Borgnine most likely shouting "ARE YOU CRAZY?!" 
SUPER FUZZ's infectious stupidity starts immediately, with the theme song "Super Snooper," performed by The Oceans. It's the kind of song that sticks with you forever, and its oft-invoked refrain--just one quick "Supa snooooo-paaaaaah!" functioning as a de facto mic drop whenever Dave does something amazing--was probably enough to induce giggle fits in the target demographic then and nostalgic chuckles to that same group now.

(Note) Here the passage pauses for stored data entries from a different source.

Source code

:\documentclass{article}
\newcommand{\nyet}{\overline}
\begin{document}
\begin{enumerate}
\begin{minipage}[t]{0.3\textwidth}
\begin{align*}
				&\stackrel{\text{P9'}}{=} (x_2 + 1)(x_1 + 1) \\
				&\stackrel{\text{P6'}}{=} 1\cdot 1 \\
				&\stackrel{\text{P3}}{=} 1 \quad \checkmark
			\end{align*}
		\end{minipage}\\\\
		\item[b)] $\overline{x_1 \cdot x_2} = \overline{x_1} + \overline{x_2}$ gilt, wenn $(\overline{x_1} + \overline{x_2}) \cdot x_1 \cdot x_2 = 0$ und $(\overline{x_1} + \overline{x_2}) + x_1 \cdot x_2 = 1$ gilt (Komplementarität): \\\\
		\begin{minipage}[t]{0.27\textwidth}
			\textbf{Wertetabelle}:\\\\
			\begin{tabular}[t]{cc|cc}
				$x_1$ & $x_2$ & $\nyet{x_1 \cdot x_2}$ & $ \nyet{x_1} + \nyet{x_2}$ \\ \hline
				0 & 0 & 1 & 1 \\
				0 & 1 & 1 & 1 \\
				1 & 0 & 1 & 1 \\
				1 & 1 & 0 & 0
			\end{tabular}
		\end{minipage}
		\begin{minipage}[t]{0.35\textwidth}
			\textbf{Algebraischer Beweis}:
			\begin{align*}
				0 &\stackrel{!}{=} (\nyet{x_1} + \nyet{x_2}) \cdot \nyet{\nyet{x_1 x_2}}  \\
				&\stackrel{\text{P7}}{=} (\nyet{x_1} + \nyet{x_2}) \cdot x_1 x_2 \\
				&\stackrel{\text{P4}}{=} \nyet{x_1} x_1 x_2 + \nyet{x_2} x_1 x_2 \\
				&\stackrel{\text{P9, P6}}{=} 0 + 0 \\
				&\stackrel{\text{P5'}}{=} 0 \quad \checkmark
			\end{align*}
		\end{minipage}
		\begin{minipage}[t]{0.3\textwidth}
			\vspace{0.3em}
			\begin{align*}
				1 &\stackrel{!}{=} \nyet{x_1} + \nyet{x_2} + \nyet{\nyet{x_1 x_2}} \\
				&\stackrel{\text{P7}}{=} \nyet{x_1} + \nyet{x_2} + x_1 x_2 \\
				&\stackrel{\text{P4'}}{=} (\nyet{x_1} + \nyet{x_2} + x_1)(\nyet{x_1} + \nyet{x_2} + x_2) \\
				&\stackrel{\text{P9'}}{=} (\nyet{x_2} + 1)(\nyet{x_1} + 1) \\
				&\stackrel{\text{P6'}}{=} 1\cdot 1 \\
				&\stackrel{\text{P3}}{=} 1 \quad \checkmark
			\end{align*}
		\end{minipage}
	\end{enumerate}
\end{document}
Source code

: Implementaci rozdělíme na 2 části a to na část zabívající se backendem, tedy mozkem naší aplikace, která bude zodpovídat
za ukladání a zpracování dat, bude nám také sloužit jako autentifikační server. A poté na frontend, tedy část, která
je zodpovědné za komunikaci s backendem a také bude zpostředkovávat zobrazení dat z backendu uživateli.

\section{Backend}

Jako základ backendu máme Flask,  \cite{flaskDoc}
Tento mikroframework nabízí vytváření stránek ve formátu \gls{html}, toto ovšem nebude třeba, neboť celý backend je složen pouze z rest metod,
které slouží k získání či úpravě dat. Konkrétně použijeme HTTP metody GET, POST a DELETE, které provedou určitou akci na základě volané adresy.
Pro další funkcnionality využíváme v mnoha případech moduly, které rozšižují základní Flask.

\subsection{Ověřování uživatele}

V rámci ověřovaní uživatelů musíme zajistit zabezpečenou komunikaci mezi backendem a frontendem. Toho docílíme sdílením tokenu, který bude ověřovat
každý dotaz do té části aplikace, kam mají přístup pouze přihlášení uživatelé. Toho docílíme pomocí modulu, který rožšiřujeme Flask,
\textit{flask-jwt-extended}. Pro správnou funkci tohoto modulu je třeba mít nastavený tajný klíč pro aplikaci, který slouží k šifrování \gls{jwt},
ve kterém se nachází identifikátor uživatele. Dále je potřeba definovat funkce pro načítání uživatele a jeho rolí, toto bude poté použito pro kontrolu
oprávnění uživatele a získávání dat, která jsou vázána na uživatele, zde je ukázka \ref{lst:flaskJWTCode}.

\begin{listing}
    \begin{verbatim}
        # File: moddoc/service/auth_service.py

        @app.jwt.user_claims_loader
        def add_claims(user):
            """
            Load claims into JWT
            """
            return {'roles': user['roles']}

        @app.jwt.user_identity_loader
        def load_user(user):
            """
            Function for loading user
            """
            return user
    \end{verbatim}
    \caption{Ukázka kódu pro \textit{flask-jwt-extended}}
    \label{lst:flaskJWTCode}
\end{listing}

There is no limit to how ludicrous SUPER FUZZ can be: marvel at how Dave gives three Torpedo guys a beatdown in a dog kennel, then frees the dogs and then crams the three guys into the cage as Corbucci ends the scene with goons panting; behold Dave's ability to communicate with fish while he's under water; and brace yourself for his ultimate display of superhero power ("Supa snooooo-paaaaaah!") as he rescues Willy from a sunken boat by chewing some gum and blowing a bubble so big that it lifts them out of the water and flies them high in the sky above Miami. Hill and Borgnine make a likable team, with Borgnine's Willy especially blustery over Dave's budding romance with his niece Evelyn (Julie Gordon). If you revisit SUPER FUZZ now and don't find yourself transported back to your childhood days of carefree innocence and a significantly less-refined taste in comedy, you can at least get shitfaced by taking a drink every time a harumphing, bloviating Borgnine gets a flustered "Why I oughta..." look on his face and shouts "Are you crazy?!" whenever Super Fuzz does something obviously crazy.


"Supa snoooo-paaaaah!" 
Avco Embassy made a few incidental changes to SUPER SNOOPER in its rechristening as SUPER FUZZ: some of the score cues throughout were replaced with more American-sounding library tracks and some minor edits were made to shorten the running time by a few minutes. The version currently streaming on Amazon is the European SUPER SNOOPER cut, in a pristine HD print with English audio and Italian credits sporting the title POLIZIOTTO SUPERPIU. Kudos to Avco Embassy for not messing up a great thing and leaving the song "Super Snooper" alone. A beloved figure in Italy, Hill is still with us--he's been starring as a crime-solving priest in the popular Italian TV series DON MATTEO since 2000--is very active on social media, and still looks spry and youthful at 78 (Spencer died in 2016 at 86). Where's the SUPER FUZZ Blu-ray with a Terence Hill commentary?